Please let me know your idea about this problem or probable solution to solve it. 
what is the best solution for me in order to increase Vgpu in 4850 ?


----------



## tomcug (Sep 6, 2008)

ARH, I'm not sure, but I think that you could have killed your card by soldering between these points. Your card could have been fed with more than 1,6V voltage.


----------



## Deleted member 24505 (Sep 6, 2008)

Sorry to say arh,but unless you are sure of what you are doing,you should not volt mod.

You need to use a pencil for the pencil mod,by shorting the contacts,you have used zero resistance,thereby feeding your gpu 1.6volts at least,you have probably killed the gpu.

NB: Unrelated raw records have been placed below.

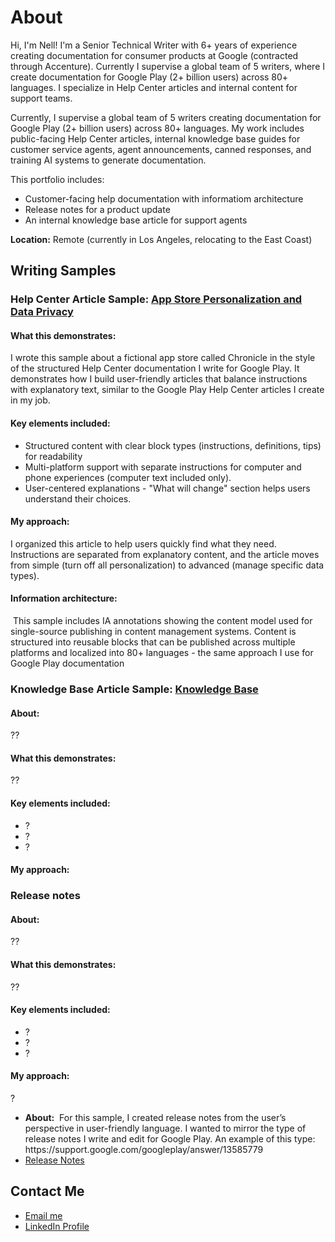 # About
Hi, I'm Nell! I'm a Senior Technical Writer with 6+ years of experience creating documentation for consumer products at Google (contracted through Accenture). Currently I supervise a global team of 5 writers, where I create documentation for Google Play (2+ billion users) across 80+ languages. I specialize in Help Center articles and internal content for support teams. 

Currently, I supervise a global team of 5 writers creating documentation for Google Play (2+ billion users) across 80+ languages. My work includes public-facing Help Center articles, internal knowledge base guides for customer service agents, agent announcements, canned responses, and training AI systems to generate documentation.

This portfolio includes:
- Customer-facing help documentation with informatiom architecture
- Release notes for a product update
- An internal knowledge base article for support agents

<p><b>Location:</b> Remote (currently in Los Angeles, relocating to the East Coast)</p>

<H2>Writing Samples</H2>

<h3>Help Center Article Sample: <a href="https://nellcgram.github.io/Help%20Center%20article%20%5BGram%20Sample%5D.pdf" target="_blank">App Store Personalization and Data Privacy</a></h3>

<h4><b>What this demonstrates:</b></h4>
<p>I wrote this sample about a fictional app store called Chronicle in the style of the structured Help Center documentation I write for Google Play. It demonstrates how I build user-friendly articles that balance instructions with explanatory text, similar to the Google Play Help Center articles I create in my job.</p>

<h4><b>Key elements included:</b></h4>
<ul><li>Structured content with clear block types (instructions, definitions, tips) for readability</li>
<li>Multi-platform support with separate instructions for computer and phone experiences (computer text included only).</li>
<li>User-centered explanations - "What will change" section helps users understand their choices.</li></ul>

<h4><b>My approach:</b></h4>
I organized this article to help users quickly find what they need. Instructions are separated from explanatory content, and the article moves from simple (turn off all personalization) to advanced (manage specific data types). 

<h4><b>Information architecture:</b></h4>  This sample includes IA annotations showing the content model used for single-source publishing in content management systems. Content is structured into reusable blocks that can be published across multiple platforms and localized into 80+ languages - the same approach I use for Google Play documentation

<h3>Knowledge Base Article Sample: <a href="??" target="_blank">Knowledge Base</a></li></h3>
<h4><b>About:</b></h4> ??

<h4><b>What this demonstrates:</b></h4>
<p>??</p>

<h4><b>Key elements included:</b></h4>
<ul><li>?</li>
<li>?</li>
<li>?</li></ul>

<h4><b>My approach:</b></h4>






<h3>Release notes</h3>

<h4><b>About:</b></h4> ??

<h4><b>What this demonstrates:</b></h4>
<p>??</p>

<h4><b>Key elements included:</b></h4>
<ul><li>?</li>
<li>?</li>
<li>?</li></ul>

<h4><b>My approach:</b></h4>
?
<ul>
  <li><b>About:</b>  For this sample, I created release notes from the user’s perspective in user-friendly language. I wanted to mirror the type of release notes I write and edit for Google Play. An example of this type: https://support.google.com/googleplay/answer/13585779</li>
<li><a href="https://nellcgram.github.io/Release%20Notes%20eReader%20App%20%5BGram%20Sample%5D.pdf" target="_blank">Release Notes</a></li>
</ul>

<H2> Contact Me</H2>
 <ul>
  <li><a href="mailto:nellcgram@gmail.com">Email me</a></li>
<li><a href="https://www.linkedin.com/in/nellgram" target="_blank">LinkedIn Profile</a></li>
</ul>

If you get another one,please *do not* try to vmod it unless you are 100% sure of what you are doing.

There are loads of people on here who can guide you through the process before you jump in and try it.


----------



## tomcug (Sep 6, 2008)

What's more, I bet he did this with stock cooler . Another card in the heaven .


----------



## ARH (Sep 7, 2008)

hi

thanks for your comments friends. hope Gigabyte RMA accept my damaged video card, and I can try again with your respect guides.


----------



## Deleted member 24505 (Sep 7, 2008)

I think if you get a new card arh,you should just run it stock.


----------



## tomcug (Sep 7, 2008)

I think you should run your card at stock settings too. However, if you really want to pencil mod it, then you'll have to use PENCIL and always measure resistance.


----------



## ARH (Sep 8, 2008)

tigger69 said:


> I think if you get a new card arh,you should just run it stock.



I need to do this volt mode guys, If I can get new card I will do it with your valuable aids.you know that volt mode is a risk and when I decide to do this, I have accepted this risk.  I should appreciate for your guides again.


----------



## Folken (Sep 10, 2008)

And what about Sapphire's 4850? They have different PCB design. Dark-blue PCB, VGPU supply between the chip and DVI connectors, VMEM supply near the 6pin power connector. Anyone tried to solder or pencil-mod them?


----------



## awdrifter (Sep 18, 2008)

tomcug said:


> You sure you shaded it to 1730Ohms and reached 1,275V? Seems a bit too high for me at 1730Ohms.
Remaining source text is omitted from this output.